» DESCRIPTION OF THE TASK: Restate word for word the line containing "0.03792 | False" and every following line in the material below, up to and including the last one.

Content starts

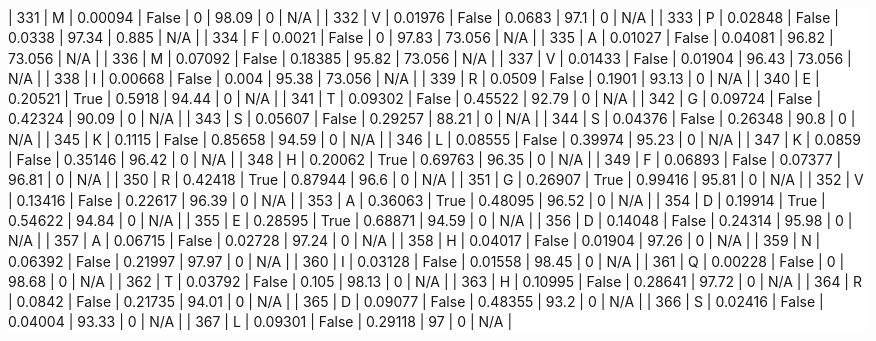 |   331 | M    |         0.00094 | False     |                          0       |                 98.09 |         0     | N/A                       |
|   332 | V    |         0.01976 | False     |                          0.0683  |                 97.1  |         0     | N/A                       |
|   333 | P    |         0.02848 | False     |                          0.0338  |                 97.34 |         0.885 | N/A                       |
|   334 | F    |         0.0021  | False     |                          0       |                 97.83 |        73.056 | N/A                       |
|   335 | A    |         0.01027 | False     |                          0.04081 |                 96.82 |        73.056 | N/A                       |
|   336 | M    |         0.07092 | False     |                          0.18385 |                 95.82 |        73.056 | N/A                       |
|   337 | V    |         0.01433 | False     |                          0.01904 |                 96.43 |        73.056 | N/A                       |
|   338 | I    |         0.00668 | False     |                          0.004   |                 95.38 |        73.056 | N/A                       |
|   339 | R    |         0.0509  | False     |                          0.1901  |                 93.13 |         0     | N/A                       |
|   340 | E    |         0.20521 | True      |                          0.5918  |                 94.44 |         0     | N/A                       |
|   341 | T    |         0.09302 | False     |                          0.45522 |                 92.79 |         0     | N/A                       |
|   342 | G    |         0.09724 | False     |                          0.42324 |                 90.09 |         0     | N/A                       |
|   343 | S    |         0.05607 | False     |                          0.29257 |                 88.21 |         0     | N/A                       |
|   344 | S    |         0.04376 | False     |                          0.26348 |                 90.8  |         0     | N/A                       |
|   345 | K    |         0.1115  | False     |                          0.85658 |                 94.59 |         0     | N/A                       |
|   346 | L    |         0.08555 | False     |                          0.39974 |                 95.23 |         0     | N/A                       |
|   347 | K    |         0.0859  | False     |                          0.35146 |                 96.42 |         0     | N/A                       |
|   348 | H    |         0.20062 | True      |                          0.69763 |                 96.35 |         0     | N/A                       |
|   349 | F    |         0.06893 | False     |                          0.07377 |                 96.81 |         0     | N/A                       |
|   350 | R    |         0.42418 | True      |                          0.87944 |                 96.6  |         0     | N/A                       |
|   351 | G    |         0.26907 | True      |                          0.99416 |                 95.81 |         0     | N/A                       |
|   352 | V    |         0.13416 | False     |                          0.22617 |                 96.39 |         0     | N/A                       |
|   353 | A    |         0.36063 | True      |                          0.48095 |                 96.52 |         0     | N/A                       |
|   354 | D    |         0.19914 | True      |                          0.54622 |                 94.84 |         0     | N/A                       |
|   355 | E    |         0.28595 | True      |                          0.68871 |                 94.59 |         0     | N/A                       |
|   356 | D    |         0.14048 | False     |                          0.24314 |                 95.98 |         0     | N/A                       |
|   357 | A    |         0.06715 | False     |                          0.02728 |                 97.24 |         0     | N/A                       |
|   358 | H    |         0.04017 | False     |                          0.01904 |                 97.26 |         0     | N/A                       |
|   359 | N    |         0.06392 | False     |                          0.21997 |                 97.97 |         0     | N/A                       |
|   360 | I    |         0.03128 | False     |                          0.01558 |                 98.45 |         0     | N/A                       |
|   361 | Q    |         0.00228 | False     |                          0       |                 98.68 |         0     | N/A                       |
|   362 | T    |         0.03792 | False     |                          0.105   |                 98.13 |         0     | N/A                       |
|   363 | H    |         0.10995 | False     |                          0.28641 |                 97.72 |         0     | N/A                       |
|   364 | R    |         0.0842  | False     |                          0.21735 |                 94.01 |         0     | N/A                       |
|   365 | D    |         0.09077 | False     |                          0.48355 |                 93.2  |         0     | N/A                       |
|   366 | S    |         0.02416 | False     |                          0.04004 |                 93.33 |         0     | N/A                       |
|   367 | L    |         0.09301 | False     |                          0.29118 |                 97    |         0     | N/A                       |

Content ends

» OUTPUT OF THE EXERCISE:
|   362 | T    |         0.03792 | False     |                          0.105   |                 98.13 |         0     | N/A                       |
|   363 | H    |         0.10995 | False     |                          0.28641 |                 97.72 |         0     | N/A                       |
|   364 | R    |         0.0842  | False     |                          0.21735 |                 94.01 |         0     | N/A                       |
|   365 | D    |         0.09077 | False     |                          0.48355 |                 93.2  |         0     | N/A                       |
|   366 | S    |         0.02416 | False     |                          0.04004 |                 93.33 |         0     | N/A                       |
|   367 | L    |         0.09301 | False     |                          0.29118 |                 97    |         0     | N/A                       |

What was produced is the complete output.